Exercise data START

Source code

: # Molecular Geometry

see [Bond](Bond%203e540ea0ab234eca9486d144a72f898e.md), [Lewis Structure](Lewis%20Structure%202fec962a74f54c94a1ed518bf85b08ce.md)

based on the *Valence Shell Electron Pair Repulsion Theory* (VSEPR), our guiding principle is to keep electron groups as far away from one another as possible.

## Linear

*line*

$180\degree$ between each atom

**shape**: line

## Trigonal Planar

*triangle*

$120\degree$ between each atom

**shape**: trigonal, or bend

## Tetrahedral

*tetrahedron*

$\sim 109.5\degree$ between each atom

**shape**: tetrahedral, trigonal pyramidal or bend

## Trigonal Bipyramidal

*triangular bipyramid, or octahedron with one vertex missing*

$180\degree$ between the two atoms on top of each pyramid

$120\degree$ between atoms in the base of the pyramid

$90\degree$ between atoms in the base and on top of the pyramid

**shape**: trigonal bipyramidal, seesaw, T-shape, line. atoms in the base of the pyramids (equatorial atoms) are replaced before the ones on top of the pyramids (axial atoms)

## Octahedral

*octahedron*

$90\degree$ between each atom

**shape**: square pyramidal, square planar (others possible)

Exercise data END

• Assignment
Reproduce every line from the listing above that holds the word "bend".

• Completed task
**shape**: trigonal, or bend
**shape**: tetrahedral, trigonal pyramidal or bend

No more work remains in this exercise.